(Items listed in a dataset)
────────
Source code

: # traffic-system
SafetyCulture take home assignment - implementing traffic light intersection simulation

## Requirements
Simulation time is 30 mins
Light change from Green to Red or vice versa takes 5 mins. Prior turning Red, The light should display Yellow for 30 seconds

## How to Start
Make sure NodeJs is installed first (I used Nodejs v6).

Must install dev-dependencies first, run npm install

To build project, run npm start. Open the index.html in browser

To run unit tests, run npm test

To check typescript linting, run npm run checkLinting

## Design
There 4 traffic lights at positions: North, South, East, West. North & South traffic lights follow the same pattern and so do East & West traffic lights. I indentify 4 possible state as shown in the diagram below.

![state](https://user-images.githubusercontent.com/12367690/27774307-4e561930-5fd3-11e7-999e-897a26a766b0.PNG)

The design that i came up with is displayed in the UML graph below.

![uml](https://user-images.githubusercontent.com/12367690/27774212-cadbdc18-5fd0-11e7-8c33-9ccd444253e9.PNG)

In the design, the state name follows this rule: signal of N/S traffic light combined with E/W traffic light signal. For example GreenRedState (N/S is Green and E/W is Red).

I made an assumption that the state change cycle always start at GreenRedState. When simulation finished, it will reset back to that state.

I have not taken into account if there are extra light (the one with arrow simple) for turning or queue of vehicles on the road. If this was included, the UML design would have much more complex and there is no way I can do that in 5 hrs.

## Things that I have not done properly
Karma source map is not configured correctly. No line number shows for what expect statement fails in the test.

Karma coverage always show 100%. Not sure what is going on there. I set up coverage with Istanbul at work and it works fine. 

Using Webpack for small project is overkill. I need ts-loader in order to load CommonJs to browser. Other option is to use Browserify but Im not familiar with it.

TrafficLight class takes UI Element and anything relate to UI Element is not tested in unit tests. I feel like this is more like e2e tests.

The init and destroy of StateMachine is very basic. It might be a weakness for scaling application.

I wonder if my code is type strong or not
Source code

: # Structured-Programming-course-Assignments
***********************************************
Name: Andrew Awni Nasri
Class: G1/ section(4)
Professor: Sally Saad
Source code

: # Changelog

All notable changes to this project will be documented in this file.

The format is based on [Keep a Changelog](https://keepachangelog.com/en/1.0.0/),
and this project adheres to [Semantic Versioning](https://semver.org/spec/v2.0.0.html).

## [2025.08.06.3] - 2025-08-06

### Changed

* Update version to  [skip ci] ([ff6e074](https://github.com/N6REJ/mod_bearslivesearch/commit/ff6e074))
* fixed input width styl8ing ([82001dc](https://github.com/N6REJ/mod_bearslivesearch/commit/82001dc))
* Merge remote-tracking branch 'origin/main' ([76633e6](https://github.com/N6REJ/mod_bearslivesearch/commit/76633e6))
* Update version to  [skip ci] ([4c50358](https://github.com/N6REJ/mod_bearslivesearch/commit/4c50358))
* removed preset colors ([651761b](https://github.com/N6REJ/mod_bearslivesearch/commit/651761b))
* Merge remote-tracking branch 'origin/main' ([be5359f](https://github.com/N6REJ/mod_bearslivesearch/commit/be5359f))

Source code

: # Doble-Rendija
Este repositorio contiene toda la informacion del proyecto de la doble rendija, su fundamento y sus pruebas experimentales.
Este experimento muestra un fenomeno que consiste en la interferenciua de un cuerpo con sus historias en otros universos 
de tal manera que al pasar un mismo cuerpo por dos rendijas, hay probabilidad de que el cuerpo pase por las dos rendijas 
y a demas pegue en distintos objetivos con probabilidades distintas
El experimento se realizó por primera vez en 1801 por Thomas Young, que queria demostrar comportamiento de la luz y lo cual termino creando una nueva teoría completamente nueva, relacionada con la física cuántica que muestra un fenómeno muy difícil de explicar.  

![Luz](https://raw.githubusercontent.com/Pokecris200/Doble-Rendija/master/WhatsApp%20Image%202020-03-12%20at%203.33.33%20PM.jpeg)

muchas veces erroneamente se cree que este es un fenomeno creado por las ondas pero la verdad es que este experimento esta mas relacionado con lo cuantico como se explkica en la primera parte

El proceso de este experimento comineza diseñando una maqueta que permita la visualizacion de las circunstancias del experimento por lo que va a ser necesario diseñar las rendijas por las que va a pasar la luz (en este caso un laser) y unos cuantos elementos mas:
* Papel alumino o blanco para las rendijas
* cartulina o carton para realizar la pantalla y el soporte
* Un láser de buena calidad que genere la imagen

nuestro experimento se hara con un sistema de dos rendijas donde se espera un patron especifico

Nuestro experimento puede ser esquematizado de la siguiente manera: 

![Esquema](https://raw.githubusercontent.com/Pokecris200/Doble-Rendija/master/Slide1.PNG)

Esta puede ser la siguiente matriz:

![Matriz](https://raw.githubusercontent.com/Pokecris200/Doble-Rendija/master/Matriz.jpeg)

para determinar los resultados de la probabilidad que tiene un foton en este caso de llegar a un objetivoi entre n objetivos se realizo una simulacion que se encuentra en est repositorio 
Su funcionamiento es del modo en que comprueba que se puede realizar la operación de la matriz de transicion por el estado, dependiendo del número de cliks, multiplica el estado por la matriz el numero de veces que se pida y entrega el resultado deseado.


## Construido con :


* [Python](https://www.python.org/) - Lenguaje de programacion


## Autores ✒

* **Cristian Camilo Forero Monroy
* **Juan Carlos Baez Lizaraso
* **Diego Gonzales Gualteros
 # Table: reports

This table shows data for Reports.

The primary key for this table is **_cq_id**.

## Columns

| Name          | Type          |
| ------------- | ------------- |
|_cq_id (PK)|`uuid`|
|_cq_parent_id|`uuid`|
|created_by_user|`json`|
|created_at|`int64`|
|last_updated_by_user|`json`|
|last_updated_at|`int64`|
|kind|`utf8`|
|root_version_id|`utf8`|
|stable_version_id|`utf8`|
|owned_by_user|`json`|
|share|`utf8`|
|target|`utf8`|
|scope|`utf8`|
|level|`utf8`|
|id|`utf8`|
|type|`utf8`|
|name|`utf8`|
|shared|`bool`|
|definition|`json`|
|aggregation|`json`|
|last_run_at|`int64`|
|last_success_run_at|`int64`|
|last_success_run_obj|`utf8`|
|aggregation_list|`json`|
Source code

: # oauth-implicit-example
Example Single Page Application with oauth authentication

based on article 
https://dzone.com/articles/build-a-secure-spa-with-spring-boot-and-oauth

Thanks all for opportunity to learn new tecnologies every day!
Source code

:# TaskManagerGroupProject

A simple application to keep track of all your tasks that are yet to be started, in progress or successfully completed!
────────
Work required -> Please transcribe the entries above exactly as written.

Output ->
Source code

: # traffic-system
SafetyCulture take home assignment - implementing traffic light intersection simulation

## Requirements
Simulation time is 30 mins
Light change from Green to Red or vice versa takes 5 mins. Prior turning Red, The light should display Yellow for 30 seconds

## How to Start
Make sure NodeJs is installed first (I used Nodejs v6).

Must install dev-dependencies first, run npm install

To build project, run npm start. Open the index.html in browser

To run unit tests, run npm test

To check typescript linting, run npm run checkLinting

## Design
There 4 traffic lights at positions: North, South, East, West. North & South traffic lights follow the same pattern and so do East & West traffic lights. I indentify 4 possible state as shown in the diagram below.

![state](https://user-images.githubusercontent.com/12367690/27774307-4e561930-5fd3-11e7-999e-897a26a766b0.PNG)

The design that i came up with is displayed in the UML graph below.

![uml](https://user-images.githubusercontent.com/12367690/27774212-cadbdc18-5fd0-11e7-8c33-9ccd444253e9.PNG)

In the design, the state name follows this rule: signal of N/S traffic light combined with E/W traffic light signal. For example GreenRedState (N/S is Green and E/W is Red).

I made an assumption that the state change cycle always start at GreenRedState. When simulation finished, it will reset back to that state.

I have not taken into account if there are extra light (the one with arrow simple) for turning or queue of vehicles on the road. If this was included, the UML design would have much more complex and there is no way I can do that in 5 hrs.

## Things that I have not done properly
Karma source map is not configured correctly. No line number shows for what expect statement fails in the test.

Karma coverage always show 100%. Not sure what is going on there. I set up coverage with Istanbul at work and it works fine. 

Using Webpack for small project is overkill. I need ts-loader in order to load CommonJs to browser. Other option is to use Browserify but Im not familiar with it.

TrafficLight class takes UI Element and anything relate to UI Element is not tested in unit tests. I feel like this is more like e2e tests.

The init and destroy of StateMachine is very basic. It might be a weakness for scaling application.

I wonder if my code is type strong or not
Source code

: # Structured-Programming-course-Assignments
***********************************************
Name: Andrew Awni Nasri
Class: G1/ section(4)
Professor: Sally Saad
Source code

: # Changelog

All notable changes to this project will be documented in this file.

The format is based on [Keep a Changelog](https://keepachangelog.com/en/1.0.0/),
and this project adheres to [Semantic Versioning](https://semver.org/spec/v2.0.0.html).

## [2025.08.06.3] - 2025-08-06

### Changed

* Update version to  [skip ci] ([ff6e074](https://github.com/N6REJ/mod_bearslivesearch/commit/ff6e074))
* fixed input width styl8ing ([82001dc](https://github.com/N6REJ/mod_bearslivesearch/commit/82001dc))
* Merge remote-tracking branch 'origin/main' ([76633e6](https://github.com/N6REJ/mod_bearslivesearch/commit/76633e6))
* Update version to  [skip ci] ([4c50358](https://github.com/N6REJ/mod_bearslivesearch/commit/4c50358))
* removed preset colors ([651761b](https://github.com/N6REJ/mod_bearslivesearch/commit/651761b))
* Merge remote-tracking branch 'origin/main' ([be5359f](https://github.com/N6REJ/mod_bearslivesearch/commit/be5359f))

Source code

: # Doble-Rendija
Este repositorio contiene toda la informacion del proyecto de la doble rendija, su fundamento y sus pruebas experimentales.
Este experimento muestra un fenomeno que consiste en la interferenciua de un cuerpo con sus historias en otros universos 
de tal manera que al pasar un mismo cuerpo por dos rendijas, hay probabilidad de que el cuerpo pase por las dos rendijas 
y a demas pegue en distintos objetivos con probabilidades distintas
El experimento se realizó por primera vez en 1801 por Thomas Young, que queria demostrar comportamiento de la luz y lo cual termino creando una nueva teoría completamente nueva, relacionada con la física cuántica que muestra un fenómeno muy difícil de explicar.  

![Luz](https://raw.githubusercontent.com/Pokecris200/Doble-Rendija/master/WhatsApp%20Image%202020-03-12%20at%203.33.33%20PM.jpeg)

muchas veces erroneamente se cree que este es un fenomeno creado por las ondas pero la verdad es que este experimento esta mas relacionado con lo cuantico como se explkica en la primera parte

El proceso de este experimento comineza diseñando una maqueta que permita la visualizacion de las circunstancias del experimento por lo que va a ser necesario diseñar las rendijas por las que va a pasar la luz (en este caso un laser) y unos cuantos elementos mas:
* Papel alumino o blanco para las rendijas
* cartulina o carton para realizar la pantalla y el soporte
* Un láser de buena calidad que genere la imagen

nuestro experimento se hara con un sistema de dos rendijas donde se espera un patron especifico

Nuestro experimento puede ser esquematizado de la siguiente manera: 

![Esquema](https://raw.githubusercontent.com/Pokecris200/Doble-Rendija/master/Slide1.PNG)

Esta puede ser la siguiente matriz:

![Matriz](https://raw.githubusercontent.com/Pokecris200/Doble-Rendija/master/Matriz.jpeg)

para determinar los resultados de la probabilidad que tiene un foton en este caso de llegar a un objetivoi entre n objetivos se realizo una simulacion que se encuentra en est repositorio 
Su funcionamiento es del modo en que comprueba que se puede realizar la operación de la matriz de transicion por el estado, dependiendo del número de cliks, multiplica el estado por la matriz el numero de veces que se pida y entrega el resultado deseado.


## Construido con :


* [Python](https://www.python.org/) - Lenguaje de programacion


## Autores ✒

* **Cristian Camilo Forero Monroy
* **Juan Carlos Baez Lizaraso
* **Diego Gonzales Gualteros
 # Table: reports

This table shows data for Reports.

The primary key for this table is **_cq_id**.

## Columns

| Name          | Type          |
| ------------- | ------------- |
|_cq_id (PK)|`uuid`|
|_cq_parent_id|`uuid`|
|created_by_user|`json`|
|created_at|`int64`|
|last_updated_by_user|`json`|
|last_updated_at|`int64`|
|kind|`utf8`|
|root_version_id|`utf8`|
|stable_version_id|`utf8`|
|owned_by_user|`json`|
|share|`utf8`|
|target|`utf8`|
|scope|`utf8`|
|level|`utf8`|
|id|`utf8`|
|type|`utf8`|
|name|`utf8`|
|shared|`bool`|
|definition|`json`|
|aggregation|`json`|
|last_run_at|`int64`|
|last_success_run_at|`int64`|
|last_success_run_obj|`utf8`|
|aggregation_list|`json`|
Source code

: # oauth-implicit-example
Example Single Page Application with oauth authentication

based on article 
https://dzone.com/articles/build-a-secure-spa-with-spring-boot-and-oauth

Thanks all for opportunity to learn new tecnologies every day!
Source code

:# TaskManagerGroupProject

A simple application to keep track of all your tasks that are yet to be started, in progress or successfully completed!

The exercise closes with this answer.